First find the line with "- 🤔 I’m looking for help with ..." in the entries below, then set down exactly every line through the line with "The system is", that line included.

Segment Open

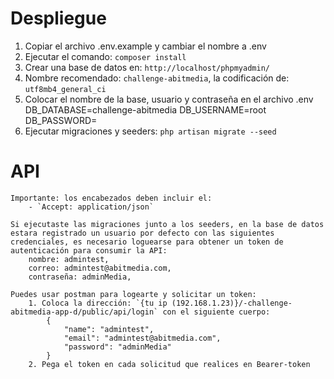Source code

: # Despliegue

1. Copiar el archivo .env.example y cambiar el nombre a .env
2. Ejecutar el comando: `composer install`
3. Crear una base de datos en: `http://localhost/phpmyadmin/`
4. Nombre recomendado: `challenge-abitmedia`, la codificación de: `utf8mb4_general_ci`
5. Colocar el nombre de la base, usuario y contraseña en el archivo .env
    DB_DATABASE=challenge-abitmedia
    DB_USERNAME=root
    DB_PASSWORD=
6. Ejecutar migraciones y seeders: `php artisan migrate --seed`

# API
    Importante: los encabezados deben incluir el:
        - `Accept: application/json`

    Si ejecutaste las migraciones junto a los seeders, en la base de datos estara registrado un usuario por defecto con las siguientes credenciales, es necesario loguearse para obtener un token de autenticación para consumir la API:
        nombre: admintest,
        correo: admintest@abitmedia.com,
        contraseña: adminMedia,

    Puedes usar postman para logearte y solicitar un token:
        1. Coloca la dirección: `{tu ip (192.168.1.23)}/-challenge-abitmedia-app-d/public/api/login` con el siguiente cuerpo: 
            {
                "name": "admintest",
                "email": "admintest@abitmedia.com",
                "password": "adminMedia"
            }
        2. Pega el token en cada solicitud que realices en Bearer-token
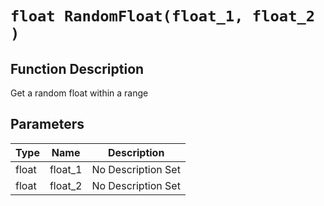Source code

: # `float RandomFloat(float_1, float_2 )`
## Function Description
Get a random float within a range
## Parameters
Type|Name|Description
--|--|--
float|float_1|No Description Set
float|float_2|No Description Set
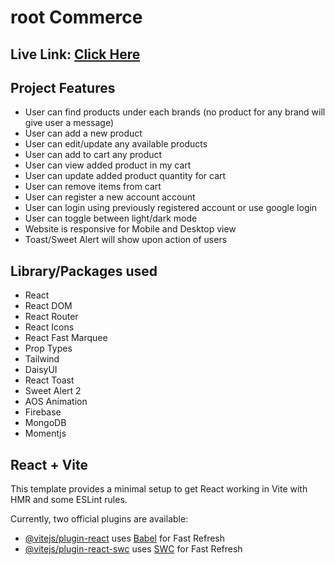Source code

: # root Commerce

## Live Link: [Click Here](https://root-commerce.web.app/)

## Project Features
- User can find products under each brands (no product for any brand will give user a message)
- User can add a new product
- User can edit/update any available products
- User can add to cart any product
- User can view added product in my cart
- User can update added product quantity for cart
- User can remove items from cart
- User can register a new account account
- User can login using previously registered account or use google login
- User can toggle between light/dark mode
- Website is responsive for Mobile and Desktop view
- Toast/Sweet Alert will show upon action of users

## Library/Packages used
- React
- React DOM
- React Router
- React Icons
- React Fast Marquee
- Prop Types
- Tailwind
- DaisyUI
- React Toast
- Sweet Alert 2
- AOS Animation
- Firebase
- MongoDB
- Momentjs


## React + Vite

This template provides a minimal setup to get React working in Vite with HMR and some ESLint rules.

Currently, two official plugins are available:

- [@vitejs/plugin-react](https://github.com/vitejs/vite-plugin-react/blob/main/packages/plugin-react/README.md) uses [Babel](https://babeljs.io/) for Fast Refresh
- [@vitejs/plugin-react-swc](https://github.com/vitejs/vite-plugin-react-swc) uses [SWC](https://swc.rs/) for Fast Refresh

Segment Closed
Segment Open

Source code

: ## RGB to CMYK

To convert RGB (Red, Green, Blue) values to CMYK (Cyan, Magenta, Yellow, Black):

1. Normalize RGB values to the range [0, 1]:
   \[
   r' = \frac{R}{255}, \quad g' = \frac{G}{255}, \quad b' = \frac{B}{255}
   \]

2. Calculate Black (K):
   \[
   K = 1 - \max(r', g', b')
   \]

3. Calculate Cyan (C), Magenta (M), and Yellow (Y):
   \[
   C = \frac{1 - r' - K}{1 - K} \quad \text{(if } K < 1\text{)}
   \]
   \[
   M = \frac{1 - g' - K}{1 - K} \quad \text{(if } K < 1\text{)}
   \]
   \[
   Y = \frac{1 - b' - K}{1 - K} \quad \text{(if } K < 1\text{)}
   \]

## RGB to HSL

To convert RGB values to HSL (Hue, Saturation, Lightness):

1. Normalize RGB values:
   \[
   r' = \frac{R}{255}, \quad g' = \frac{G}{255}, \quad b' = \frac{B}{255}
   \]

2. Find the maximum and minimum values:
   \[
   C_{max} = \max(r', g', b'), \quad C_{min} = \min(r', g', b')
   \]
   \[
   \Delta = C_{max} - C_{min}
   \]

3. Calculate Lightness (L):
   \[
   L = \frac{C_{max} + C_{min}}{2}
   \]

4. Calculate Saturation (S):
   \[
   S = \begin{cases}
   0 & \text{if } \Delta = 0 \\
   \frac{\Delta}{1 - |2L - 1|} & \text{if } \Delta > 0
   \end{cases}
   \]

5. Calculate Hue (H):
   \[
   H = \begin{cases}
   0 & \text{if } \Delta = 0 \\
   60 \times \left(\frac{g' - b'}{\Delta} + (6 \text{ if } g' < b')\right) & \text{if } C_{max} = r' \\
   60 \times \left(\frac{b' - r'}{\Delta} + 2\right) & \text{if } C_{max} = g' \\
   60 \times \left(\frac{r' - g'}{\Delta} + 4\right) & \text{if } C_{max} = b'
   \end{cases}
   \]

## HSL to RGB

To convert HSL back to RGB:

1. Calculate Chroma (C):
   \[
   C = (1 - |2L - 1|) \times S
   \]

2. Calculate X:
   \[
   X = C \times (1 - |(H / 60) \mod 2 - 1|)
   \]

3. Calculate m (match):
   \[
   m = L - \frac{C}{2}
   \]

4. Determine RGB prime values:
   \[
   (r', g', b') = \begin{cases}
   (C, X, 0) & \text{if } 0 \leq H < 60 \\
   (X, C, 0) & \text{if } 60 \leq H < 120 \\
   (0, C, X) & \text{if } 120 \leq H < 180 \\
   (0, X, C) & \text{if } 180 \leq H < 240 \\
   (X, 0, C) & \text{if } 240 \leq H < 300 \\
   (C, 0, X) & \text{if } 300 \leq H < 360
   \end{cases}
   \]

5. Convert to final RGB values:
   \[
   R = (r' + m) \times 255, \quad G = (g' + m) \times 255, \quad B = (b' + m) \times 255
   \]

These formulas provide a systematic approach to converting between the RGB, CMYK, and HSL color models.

Segment Closed
Segment Open

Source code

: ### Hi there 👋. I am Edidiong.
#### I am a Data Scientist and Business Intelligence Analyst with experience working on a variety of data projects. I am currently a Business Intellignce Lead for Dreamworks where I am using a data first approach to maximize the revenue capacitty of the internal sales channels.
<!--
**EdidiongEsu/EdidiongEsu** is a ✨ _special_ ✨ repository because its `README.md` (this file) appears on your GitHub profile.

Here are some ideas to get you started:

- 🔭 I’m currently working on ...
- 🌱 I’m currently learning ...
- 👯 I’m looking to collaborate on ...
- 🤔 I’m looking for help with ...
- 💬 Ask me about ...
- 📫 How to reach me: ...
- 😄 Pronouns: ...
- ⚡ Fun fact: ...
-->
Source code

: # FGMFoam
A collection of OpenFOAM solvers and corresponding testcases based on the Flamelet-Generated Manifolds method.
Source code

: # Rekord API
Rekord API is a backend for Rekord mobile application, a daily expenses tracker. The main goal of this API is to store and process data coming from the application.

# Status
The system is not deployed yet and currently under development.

Segment Closed

● Problem solution
- 🤔 I’m looking for help with ...
- 💬 Ask me about ...
- 📫 How to reach me: ...
- 😄 Pronouns: ...
- ⚡ Fun fact: ...
-->
Source code

: # FGMFoam
A collection of OpenFOAM solvers and corresponding testcases based on the Flamelet-Generated Manifolds method.
Source code

: # Rekord API
Rekord API is a backend for Rekord mobile application, a daily expenses tracker. The main goal of this API is to store and process data coming from the application.

# Status
The system is not deployed yet and currently under development.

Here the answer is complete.